Mark Crouch, analista di mercato di eToro, ha dichiarato: "Dopo essersi ritirata dalla precedente spinta verso le rinnovabili, BP sta accelerando la cessione di attività, semplificando il business e indirizzando più capitale verso le operazioni petrolifere e di gas naturale a maggior rendimento."

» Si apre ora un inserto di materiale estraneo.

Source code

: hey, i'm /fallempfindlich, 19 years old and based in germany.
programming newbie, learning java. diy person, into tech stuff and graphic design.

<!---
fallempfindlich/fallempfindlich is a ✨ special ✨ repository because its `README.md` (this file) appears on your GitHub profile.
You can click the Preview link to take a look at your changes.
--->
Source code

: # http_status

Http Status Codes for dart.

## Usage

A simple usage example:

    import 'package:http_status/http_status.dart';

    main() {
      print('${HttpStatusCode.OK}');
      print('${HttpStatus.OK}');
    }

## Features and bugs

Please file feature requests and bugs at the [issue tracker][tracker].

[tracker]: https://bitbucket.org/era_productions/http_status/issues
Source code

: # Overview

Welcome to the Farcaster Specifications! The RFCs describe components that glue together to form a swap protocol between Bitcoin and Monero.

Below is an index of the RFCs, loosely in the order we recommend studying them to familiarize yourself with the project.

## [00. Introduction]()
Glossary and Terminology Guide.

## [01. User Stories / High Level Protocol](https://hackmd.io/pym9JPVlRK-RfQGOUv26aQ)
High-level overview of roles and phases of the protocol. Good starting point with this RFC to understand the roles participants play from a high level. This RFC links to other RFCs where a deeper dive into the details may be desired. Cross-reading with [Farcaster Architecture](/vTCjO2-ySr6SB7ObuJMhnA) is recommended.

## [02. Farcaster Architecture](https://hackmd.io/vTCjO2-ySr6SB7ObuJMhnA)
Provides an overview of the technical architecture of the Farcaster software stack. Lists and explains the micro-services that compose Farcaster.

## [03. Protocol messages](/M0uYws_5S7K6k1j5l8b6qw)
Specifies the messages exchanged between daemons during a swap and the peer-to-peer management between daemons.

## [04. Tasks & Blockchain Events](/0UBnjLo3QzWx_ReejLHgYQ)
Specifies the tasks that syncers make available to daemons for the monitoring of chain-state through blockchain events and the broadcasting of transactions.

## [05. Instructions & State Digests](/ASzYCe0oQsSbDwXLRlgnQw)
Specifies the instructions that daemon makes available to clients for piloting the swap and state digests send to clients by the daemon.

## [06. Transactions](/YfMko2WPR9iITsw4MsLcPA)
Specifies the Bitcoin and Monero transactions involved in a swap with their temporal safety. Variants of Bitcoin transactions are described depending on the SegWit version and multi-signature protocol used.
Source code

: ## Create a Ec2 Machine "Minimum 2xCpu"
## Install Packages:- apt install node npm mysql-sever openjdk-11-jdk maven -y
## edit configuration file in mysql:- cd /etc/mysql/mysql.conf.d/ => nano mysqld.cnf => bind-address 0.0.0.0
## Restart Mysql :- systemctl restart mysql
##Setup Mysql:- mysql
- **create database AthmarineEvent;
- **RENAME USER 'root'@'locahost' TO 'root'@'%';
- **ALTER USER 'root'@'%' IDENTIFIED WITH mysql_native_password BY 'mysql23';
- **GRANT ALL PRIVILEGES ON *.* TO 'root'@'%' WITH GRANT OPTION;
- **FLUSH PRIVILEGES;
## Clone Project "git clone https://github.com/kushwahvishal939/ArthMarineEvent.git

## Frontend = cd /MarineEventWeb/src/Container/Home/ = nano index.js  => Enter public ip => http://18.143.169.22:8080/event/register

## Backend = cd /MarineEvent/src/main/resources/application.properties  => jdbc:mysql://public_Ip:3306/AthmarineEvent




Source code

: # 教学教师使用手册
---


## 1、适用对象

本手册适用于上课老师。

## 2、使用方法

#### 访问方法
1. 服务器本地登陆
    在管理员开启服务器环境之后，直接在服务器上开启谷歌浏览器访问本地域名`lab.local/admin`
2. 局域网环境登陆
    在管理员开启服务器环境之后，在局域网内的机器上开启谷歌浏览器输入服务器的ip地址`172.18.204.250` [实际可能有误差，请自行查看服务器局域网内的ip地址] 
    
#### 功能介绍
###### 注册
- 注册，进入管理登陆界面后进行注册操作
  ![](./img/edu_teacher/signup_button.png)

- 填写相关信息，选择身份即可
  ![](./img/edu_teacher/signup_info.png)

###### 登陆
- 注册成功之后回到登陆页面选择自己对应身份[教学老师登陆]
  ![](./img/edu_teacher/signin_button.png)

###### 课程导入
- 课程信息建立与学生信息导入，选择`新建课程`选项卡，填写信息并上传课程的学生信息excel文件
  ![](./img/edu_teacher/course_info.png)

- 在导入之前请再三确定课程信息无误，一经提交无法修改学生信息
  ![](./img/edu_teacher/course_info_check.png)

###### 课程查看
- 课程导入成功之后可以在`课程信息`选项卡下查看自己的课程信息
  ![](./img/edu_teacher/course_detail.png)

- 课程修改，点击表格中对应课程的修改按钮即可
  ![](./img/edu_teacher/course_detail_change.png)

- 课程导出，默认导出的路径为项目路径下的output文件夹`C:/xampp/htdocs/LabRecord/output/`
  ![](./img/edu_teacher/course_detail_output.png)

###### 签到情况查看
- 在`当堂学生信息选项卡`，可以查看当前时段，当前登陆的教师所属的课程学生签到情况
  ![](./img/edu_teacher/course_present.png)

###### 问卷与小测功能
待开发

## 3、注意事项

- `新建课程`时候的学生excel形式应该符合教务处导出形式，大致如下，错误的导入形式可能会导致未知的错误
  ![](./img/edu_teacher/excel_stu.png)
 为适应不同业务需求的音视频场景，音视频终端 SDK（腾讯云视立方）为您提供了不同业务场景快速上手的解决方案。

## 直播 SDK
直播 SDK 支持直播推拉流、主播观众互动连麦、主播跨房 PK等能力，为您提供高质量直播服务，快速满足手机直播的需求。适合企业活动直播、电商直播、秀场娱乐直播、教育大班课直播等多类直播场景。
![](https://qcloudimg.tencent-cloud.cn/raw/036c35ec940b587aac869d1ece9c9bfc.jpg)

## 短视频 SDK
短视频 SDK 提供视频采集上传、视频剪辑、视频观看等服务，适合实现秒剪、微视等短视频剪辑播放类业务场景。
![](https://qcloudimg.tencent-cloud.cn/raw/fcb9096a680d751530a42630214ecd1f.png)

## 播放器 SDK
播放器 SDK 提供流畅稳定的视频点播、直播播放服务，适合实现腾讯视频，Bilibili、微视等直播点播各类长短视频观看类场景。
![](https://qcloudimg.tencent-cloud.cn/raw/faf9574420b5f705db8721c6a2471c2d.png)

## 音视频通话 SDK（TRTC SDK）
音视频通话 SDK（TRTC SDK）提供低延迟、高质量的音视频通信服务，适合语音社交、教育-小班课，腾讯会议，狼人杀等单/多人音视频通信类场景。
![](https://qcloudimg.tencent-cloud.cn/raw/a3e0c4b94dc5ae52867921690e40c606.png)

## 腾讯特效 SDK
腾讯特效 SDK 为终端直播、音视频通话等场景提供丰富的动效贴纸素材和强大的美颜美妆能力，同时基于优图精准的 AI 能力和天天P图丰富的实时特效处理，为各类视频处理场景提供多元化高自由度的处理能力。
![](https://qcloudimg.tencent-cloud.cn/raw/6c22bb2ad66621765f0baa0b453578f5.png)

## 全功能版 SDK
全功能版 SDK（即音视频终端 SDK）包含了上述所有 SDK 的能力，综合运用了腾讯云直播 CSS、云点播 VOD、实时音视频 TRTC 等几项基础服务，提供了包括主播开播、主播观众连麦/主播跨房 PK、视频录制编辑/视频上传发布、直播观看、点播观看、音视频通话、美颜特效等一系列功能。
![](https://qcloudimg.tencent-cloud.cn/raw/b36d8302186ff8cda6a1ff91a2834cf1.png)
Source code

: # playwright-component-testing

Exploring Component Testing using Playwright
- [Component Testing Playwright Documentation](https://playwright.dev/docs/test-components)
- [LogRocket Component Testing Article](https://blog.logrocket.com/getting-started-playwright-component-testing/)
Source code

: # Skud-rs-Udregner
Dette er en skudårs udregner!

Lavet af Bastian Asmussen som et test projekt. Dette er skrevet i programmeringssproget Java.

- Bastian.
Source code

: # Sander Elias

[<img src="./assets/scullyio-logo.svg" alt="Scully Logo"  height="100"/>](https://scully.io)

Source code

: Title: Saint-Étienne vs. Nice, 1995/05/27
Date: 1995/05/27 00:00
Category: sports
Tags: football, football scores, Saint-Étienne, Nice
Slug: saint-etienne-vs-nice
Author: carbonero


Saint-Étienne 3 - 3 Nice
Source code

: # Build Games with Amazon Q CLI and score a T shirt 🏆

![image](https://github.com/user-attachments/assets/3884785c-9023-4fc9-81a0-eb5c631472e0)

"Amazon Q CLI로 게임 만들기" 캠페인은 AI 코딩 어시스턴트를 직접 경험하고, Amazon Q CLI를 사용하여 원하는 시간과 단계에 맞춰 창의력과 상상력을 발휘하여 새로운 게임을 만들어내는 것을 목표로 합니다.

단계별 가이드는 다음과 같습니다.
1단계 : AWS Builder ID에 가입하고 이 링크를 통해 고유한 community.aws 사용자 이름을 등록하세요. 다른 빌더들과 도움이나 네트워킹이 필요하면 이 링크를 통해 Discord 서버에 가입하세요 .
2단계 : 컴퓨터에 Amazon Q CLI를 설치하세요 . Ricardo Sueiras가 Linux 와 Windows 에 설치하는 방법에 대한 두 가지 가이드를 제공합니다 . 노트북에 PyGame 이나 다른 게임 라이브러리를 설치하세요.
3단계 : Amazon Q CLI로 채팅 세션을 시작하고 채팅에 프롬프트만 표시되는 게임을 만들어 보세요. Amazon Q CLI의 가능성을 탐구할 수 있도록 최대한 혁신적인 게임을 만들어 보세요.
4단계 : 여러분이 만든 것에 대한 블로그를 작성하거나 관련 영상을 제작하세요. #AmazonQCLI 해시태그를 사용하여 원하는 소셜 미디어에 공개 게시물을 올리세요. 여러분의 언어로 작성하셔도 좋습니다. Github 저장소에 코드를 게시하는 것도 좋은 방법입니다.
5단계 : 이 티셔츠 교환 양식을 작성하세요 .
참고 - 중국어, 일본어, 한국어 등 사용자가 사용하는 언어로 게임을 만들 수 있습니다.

"Se le tensioni in Medio Oriente persistono o si intensificano ulteriormente, i prezzi dell'energia potrebbero rimanere elevati, offrendo un ulteriore vento a favore per il settore. La questione chiave per gli investitori è se BP possa sfruttare questo contesto favorevole per creare valore durevole per gli azionisti molto tempo dopo che l'attuale incertezza geopolitica sarà eventualmente svanita."

Previsioni di Produzione Ridotte

BP prevede che la produzione del terzo trimestre sia compresa tra 2.100 e 2.250 migliaia di barili equivalenti di petrolio al giorno (mboe/d), rispetto a 2.201 mboe/d del secondo trimestre.

Di conseguenza, il gruppo ha ridotto le previsioni di produzione upstream annuali a 2.180–2.270 mboe/d, rispetto ai 2.312 mboe/d dell'anno precedente.

BP ha attribuito le previsioni riviste alle "continue interruzioni in Medio Oriente" e al potenziale di "eventi meteorologici nel Golfo dell'America."

L'azienda prevede inoltre che le imposte sul reddito pagate nel trimestre siano di circa $1 miliardo superiori, "principalmente a causa di effetti temporali."

O'Neill ha dichiarato: "Dobbiamo fare un esame chiaro di noi stessi: valutare cosa deve cambiare, fermare ciò che ci frena e costruire forza dove conta. Dobbiamo rimetterci in forma per crescere."